■ Data excerpts
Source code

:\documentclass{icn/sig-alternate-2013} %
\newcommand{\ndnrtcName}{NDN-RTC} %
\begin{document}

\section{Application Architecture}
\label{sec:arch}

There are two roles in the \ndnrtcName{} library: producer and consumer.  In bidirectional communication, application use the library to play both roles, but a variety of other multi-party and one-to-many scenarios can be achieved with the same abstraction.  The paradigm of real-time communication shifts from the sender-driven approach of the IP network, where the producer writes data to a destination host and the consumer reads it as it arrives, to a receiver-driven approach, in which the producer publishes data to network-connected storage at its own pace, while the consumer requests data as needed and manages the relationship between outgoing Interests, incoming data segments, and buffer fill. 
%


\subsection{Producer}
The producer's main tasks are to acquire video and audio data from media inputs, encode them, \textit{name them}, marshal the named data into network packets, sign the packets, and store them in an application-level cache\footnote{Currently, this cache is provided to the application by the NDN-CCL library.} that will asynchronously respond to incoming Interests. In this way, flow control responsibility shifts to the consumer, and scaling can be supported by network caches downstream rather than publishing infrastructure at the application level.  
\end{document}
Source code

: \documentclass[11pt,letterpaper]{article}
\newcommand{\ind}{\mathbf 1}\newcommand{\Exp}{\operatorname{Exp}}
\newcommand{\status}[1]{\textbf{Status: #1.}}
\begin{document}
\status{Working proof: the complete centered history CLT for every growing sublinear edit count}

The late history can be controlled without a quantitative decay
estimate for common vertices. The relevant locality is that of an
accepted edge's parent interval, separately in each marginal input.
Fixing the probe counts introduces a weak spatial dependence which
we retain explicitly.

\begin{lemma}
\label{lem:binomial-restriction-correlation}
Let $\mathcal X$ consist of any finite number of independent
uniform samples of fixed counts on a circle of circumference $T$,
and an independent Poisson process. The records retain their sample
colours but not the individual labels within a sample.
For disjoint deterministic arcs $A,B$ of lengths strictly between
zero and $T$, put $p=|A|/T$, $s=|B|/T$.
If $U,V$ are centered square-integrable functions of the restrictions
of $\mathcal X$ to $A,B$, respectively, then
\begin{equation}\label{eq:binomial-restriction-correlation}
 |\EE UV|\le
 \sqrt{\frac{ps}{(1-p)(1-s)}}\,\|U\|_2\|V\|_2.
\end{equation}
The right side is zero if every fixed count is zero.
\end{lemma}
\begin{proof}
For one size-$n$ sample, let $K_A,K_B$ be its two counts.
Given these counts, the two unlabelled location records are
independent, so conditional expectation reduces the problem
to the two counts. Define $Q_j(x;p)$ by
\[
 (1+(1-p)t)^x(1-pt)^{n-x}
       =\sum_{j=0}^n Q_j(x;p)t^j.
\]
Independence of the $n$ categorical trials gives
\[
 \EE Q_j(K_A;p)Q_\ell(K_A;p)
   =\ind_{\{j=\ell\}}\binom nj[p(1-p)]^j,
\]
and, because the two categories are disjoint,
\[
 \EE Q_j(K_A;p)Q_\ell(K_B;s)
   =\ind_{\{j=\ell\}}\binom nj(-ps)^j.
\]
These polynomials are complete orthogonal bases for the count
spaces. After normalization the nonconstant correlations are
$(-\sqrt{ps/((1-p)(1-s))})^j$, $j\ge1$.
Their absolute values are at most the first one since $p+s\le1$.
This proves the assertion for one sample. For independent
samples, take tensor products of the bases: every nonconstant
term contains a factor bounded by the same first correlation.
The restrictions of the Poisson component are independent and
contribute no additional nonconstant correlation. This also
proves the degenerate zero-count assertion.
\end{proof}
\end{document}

■ Exercise goal
Repeat the data above, word for word.

■ Solution to this problem
Source code

:\documentclass{icn/sig-alternate-2013} %
\newcommand{\ndnrtcName}{NDN-RTC} %
\begin{document}

\section{Application Architecture}
\label{sec:arch}

There are two roles in the \ndnrtcName{} library: producer and consumer.  In bidirectional communication, application use the library to play both roles, but a variety of other multi-party and one-to-many scenarios can be achieved with the same abstraction.  The paradigm of real-time communication shifts from the sender-driven approach of the IP network, where the producer writes data to a destination host and the consumer reads it as it arrives, to a receiver-driven approach, in which the producer publishes data to network-connected storage at its own pace, while the consumer requests data as needed and manages the relationship between outgoing Interests, incoming data segments, and buffer fill. 
%


\subsection{Producer}
The producer's main tasks are to acquire video and audio data from media inputs, encode them, \textit{name them}, marshal the named data into network packets, sign the packets, and store them in an application-level cache\footnote{Currently, this cache is provided to the application by the NDN-CCL library.} that will asynchronously respond to incoming Interests. In this way, flow control responsibility shifts to the consumer, and scaling can be supported by network caches downstream rather than publishing infrastructure at the application level.  
\end{document}
Source code

: \documentclass[11pt,letterpaper]{article}
\newcommand{\ind}{\mathbf 1}\newcommand{\Exp}{\operatorname{Exp}}
\newcommand{\status}[1]{\textbf{Status: #1.}}
\begin{document}
\status{Working proof: the complete centered history CLT for every growing sublinear edit count}

The late history can be controlled without a quantitative decay
estimate for common vertices. The relevant locality is that of an
accepted edge's parent interval, separately in each marginal input.
Fixing the probe counts introduces a weak spatial dependence which
we retain explicitly.

\begin{lemma}
\label{lem:binomial-restriction-correlation}
Let $\mathcal X$ consist of any finite number of independent
uniform samples of fixed counts on a circle of circumference $T$,
and an independent Poisson process. The records retain their sample
colours but not the individual labels within a sample.
For disjoint deterministic arcs $A,B$ of lengths strictly between
zero and $T$, put $p=|A|/T$, $s=|B|/T$.
If $U,V$ are centered square-integrable functions of the restrictions
of $\mathcal X$ to $A,B$, respectively, then
\begin{equation}\label{eq:binomial-restriction-correlation}
 |\EE UV|\le
 \sqrt{\frac{ps}{(1-p)(1-s)}}\,\|U\|_2\|V\|_2.
\end{equation}
The right side is zero if every fixed count is zero.
\end{lemma}
\begin{proof}
For one size-$n$ sample, let $K_A,K_B$ be its two counts.
Given these counts, the two unlabelled location records are
independent, so conditional expectation reduces the problem
to the two counts. Define $Q_j(x;p)$ by
\[
 (1+(1-p)t)^x(1-pt)^{n-x}
       =\sum_{j=0}^n Q_j(x;p)t^j.
\]
Independence of the $n$ categorical trials gives
\[
 \EE Q_j(K_A;p)Q_\ell(K_A;p)
   =\ind_{\{j=\ell\}}\binom nj[p(1-p)]^j,
\]
and, because the two categories are disjoint,
\[
 \EE Q_j(K_A;p)Q_\ell(K_B;s)
   =\ind_{\{j=\ell\}}\binom nj(-ps)^j.
\]
These polynomials are complete orthogonal bases for the count
spaces. After normalization the nonconstant correlations are
$(-\sqrt{ps/((1-p)(1-s))})^j$, $j\ge1$.
Their absolute values are at most the first one since $p+s\le1$.
This proves the assertion for one sample. For independent
samples, take tensor products of the bases: every nonconstant
term contains a factor bounded by the same first correlation.
The restrictions of the Poisson component are independent and
contribute no additional nonconstant correlation. This also
proves the degenerate zero-count assertion.
\end{proof}
\end{document}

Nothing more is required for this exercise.